'''

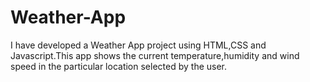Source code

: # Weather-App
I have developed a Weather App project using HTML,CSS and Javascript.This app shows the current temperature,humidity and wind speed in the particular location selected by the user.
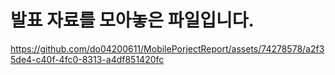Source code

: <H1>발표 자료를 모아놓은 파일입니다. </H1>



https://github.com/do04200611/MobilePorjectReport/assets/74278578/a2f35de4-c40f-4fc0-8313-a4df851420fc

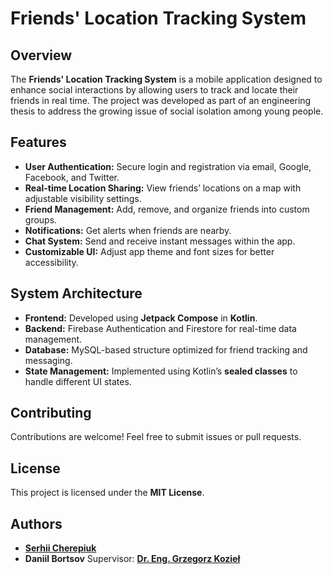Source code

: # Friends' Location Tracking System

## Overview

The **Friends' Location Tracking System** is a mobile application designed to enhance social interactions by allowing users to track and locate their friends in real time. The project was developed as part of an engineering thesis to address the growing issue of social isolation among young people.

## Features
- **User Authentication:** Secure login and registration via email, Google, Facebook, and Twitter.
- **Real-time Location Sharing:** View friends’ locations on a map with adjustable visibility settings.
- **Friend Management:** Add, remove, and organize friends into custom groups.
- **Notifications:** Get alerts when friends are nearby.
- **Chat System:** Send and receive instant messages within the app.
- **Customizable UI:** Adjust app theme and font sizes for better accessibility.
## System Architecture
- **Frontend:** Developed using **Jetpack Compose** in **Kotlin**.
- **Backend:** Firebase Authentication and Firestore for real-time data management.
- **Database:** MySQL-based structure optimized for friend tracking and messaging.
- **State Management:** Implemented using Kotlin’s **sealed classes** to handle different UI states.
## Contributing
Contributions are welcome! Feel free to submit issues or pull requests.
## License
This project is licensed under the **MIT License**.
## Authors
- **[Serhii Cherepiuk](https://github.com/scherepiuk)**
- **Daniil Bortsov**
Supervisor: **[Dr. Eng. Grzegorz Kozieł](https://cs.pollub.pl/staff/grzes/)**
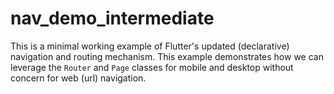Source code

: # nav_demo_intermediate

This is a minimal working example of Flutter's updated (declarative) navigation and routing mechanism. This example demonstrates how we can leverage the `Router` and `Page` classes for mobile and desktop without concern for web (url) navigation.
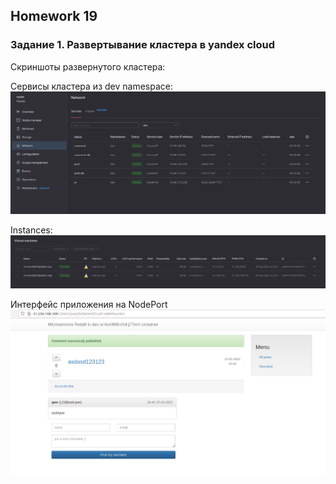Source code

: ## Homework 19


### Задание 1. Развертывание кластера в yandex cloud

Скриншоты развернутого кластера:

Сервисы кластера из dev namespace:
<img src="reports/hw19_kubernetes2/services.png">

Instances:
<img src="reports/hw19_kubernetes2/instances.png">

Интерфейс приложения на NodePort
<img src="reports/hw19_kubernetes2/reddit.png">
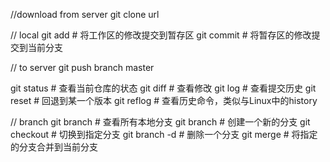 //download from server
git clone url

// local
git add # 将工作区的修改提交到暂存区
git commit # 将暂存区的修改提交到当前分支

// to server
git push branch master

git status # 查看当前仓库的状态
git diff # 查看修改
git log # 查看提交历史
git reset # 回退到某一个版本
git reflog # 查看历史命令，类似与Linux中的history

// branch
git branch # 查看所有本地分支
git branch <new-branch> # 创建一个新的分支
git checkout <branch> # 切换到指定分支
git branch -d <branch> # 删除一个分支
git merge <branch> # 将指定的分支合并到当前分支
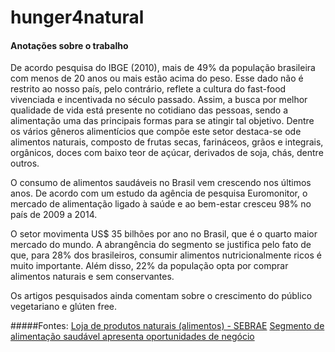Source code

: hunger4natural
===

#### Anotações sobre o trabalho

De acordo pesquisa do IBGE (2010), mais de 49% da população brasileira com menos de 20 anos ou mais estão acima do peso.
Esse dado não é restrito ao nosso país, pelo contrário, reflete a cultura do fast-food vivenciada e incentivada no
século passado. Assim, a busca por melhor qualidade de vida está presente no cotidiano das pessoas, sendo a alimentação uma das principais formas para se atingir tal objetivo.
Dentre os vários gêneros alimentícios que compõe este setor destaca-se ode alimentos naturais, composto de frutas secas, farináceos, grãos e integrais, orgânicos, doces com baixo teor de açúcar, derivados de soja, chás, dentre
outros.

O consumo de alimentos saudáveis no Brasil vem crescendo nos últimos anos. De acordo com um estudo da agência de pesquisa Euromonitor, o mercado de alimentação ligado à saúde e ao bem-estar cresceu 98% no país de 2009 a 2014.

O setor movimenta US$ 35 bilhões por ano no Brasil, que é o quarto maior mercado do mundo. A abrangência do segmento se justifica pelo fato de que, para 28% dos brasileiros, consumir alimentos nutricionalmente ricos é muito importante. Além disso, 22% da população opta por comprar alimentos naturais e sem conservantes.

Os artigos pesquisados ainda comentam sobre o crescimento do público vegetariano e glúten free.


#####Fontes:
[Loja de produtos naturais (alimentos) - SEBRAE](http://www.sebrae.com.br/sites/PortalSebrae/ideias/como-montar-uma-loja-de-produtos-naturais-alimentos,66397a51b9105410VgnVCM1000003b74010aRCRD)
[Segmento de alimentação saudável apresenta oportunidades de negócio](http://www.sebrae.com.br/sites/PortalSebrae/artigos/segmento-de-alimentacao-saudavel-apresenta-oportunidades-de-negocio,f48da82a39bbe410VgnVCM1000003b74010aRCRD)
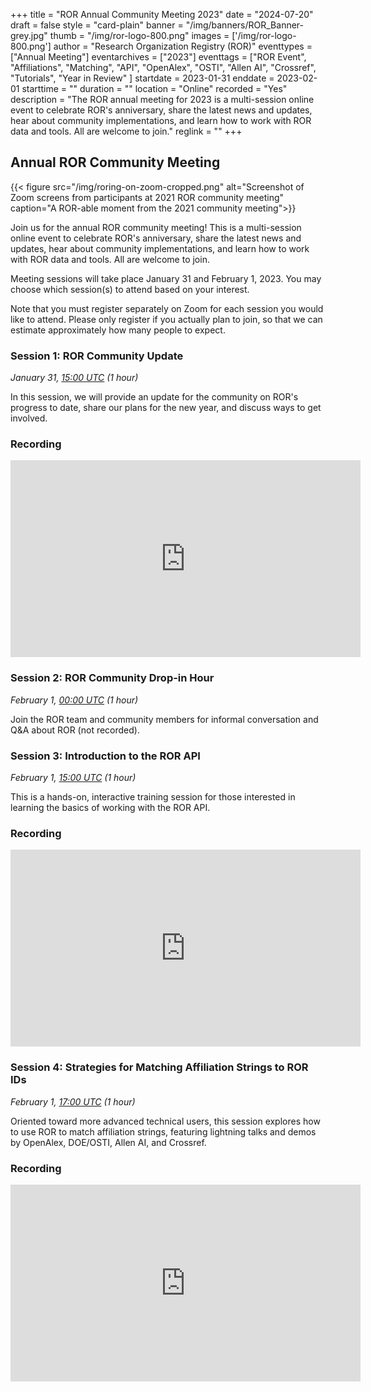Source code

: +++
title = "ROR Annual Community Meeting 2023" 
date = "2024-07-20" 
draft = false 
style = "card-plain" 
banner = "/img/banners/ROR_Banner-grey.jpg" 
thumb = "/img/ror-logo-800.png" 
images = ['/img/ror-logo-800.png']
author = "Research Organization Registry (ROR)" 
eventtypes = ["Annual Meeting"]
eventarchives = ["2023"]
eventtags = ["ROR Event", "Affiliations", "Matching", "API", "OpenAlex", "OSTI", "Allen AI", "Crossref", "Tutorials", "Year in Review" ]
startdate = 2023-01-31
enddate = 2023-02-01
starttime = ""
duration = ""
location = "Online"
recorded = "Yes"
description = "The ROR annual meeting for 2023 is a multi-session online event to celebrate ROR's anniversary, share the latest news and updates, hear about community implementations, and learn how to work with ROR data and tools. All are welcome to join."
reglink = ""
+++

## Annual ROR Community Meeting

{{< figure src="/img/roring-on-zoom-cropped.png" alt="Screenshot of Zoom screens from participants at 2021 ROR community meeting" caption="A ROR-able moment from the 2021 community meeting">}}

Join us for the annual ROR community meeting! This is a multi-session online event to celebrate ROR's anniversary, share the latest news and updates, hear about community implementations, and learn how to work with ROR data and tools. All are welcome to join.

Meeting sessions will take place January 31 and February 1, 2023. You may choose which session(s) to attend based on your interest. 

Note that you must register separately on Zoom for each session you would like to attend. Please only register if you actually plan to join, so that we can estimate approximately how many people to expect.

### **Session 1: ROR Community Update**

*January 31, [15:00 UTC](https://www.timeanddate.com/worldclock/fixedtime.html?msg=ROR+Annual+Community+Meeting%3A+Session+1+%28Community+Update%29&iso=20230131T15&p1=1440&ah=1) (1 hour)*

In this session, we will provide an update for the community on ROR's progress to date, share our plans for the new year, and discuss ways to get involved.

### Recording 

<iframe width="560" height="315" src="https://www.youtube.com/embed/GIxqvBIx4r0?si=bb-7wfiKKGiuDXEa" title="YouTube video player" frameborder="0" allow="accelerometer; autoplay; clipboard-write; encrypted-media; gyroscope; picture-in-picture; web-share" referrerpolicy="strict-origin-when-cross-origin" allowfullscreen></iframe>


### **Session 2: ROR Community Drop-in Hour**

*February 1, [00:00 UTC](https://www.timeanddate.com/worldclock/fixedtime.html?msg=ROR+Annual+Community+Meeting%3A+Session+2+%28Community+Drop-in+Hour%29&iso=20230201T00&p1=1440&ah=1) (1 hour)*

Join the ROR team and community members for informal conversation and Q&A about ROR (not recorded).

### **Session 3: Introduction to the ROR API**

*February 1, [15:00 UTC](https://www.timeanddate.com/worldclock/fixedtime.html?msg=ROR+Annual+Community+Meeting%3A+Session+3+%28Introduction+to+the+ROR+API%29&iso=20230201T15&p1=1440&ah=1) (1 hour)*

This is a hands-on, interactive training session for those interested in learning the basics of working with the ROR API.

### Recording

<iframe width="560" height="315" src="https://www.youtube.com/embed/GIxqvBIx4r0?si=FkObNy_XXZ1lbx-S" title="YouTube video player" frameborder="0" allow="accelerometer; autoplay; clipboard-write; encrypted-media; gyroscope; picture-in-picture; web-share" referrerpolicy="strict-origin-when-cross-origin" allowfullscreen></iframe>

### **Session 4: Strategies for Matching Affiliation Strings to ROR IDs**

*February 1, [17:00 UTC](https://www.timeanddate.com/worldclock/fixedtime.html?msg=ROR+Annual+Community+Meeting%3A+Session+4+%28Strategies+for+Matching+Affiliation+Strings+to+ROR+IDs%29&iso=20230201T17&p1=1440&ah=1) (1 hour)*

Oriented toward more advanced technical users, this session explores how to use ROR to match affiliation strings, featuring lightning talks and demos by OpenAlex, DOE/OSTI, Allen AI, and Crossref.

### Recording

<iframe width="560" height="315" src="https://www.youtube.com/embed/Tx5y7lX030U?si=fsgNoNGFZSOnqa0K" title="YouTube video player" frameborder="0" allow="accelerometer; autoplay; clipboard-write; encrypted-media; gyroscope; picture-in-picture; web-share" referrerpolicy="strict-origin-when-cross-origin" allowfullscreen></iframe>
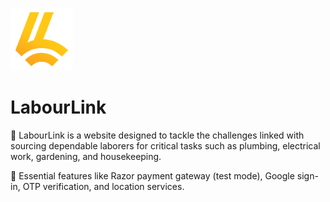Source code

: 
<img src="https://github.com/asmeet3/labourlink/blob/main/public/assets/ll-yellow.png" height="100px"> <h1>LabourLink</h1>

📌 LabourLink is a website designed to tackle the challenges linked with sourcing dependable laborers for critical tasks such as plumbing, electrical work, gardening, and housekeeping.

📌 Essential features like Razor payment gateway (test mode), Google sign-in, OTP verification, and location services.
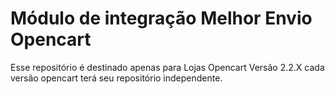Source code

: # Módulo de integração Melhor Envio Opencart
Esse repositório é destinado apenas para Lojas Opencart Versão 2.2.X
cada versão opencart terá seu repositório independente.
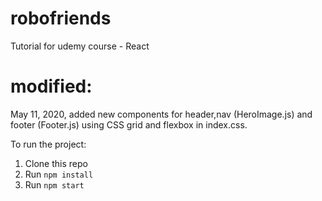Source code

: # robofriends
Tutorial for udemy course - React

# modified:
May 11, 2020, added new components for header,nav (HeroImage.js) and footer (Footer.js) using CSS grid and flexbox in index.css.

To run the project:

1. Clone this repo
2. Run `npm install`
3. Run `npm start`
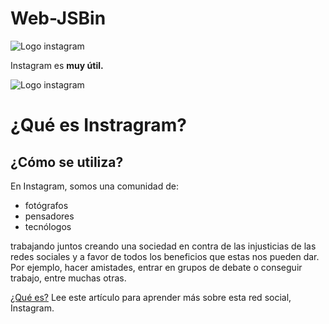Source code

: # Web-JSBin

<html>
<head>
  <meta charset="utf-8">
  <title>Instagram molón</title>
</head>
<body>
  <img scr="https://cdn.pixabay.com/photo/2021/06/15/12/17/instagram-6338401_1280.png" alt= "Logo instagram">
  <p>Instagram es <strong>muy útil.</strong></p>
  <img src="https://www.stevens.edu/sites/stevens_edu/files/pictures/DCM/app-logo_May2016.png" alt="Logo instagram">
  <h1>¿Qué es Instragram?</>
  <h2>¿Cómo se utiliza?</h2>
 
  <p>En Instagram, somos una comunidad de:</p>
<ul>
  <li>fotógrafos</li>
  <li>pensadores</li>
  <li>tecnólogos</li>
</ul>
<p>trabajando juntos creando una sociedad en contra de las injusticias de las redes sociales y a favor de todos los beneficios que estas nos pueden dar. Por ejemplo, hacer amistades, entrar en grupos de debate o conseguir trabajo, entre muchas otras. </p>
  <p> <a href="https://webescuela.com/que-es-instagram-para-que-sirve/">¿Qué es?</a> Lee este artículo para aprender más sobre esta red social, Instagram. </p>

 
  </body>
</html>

'''

_Assignment_
Pull every line containing the word "about" out of the material and copy it.

_Answer space_
description = "The ROR annual meeting for 2023 is a multi-session online event to celebrate ROR's anniversary, share the latest news and updates, hear about community implementations, and learn how to work with ROR data and tools. All are welcome to join."
Join us for the annual ROR community meeting! This is a multi-session online event to celebrate ROR's anniversary, share the latest news and updates, hear about community implementations, and learn how to work with ROR data and tools. All are welcome to join.
Join the ROR team and community members for informal conversation and Q&A about ROR (not recorded).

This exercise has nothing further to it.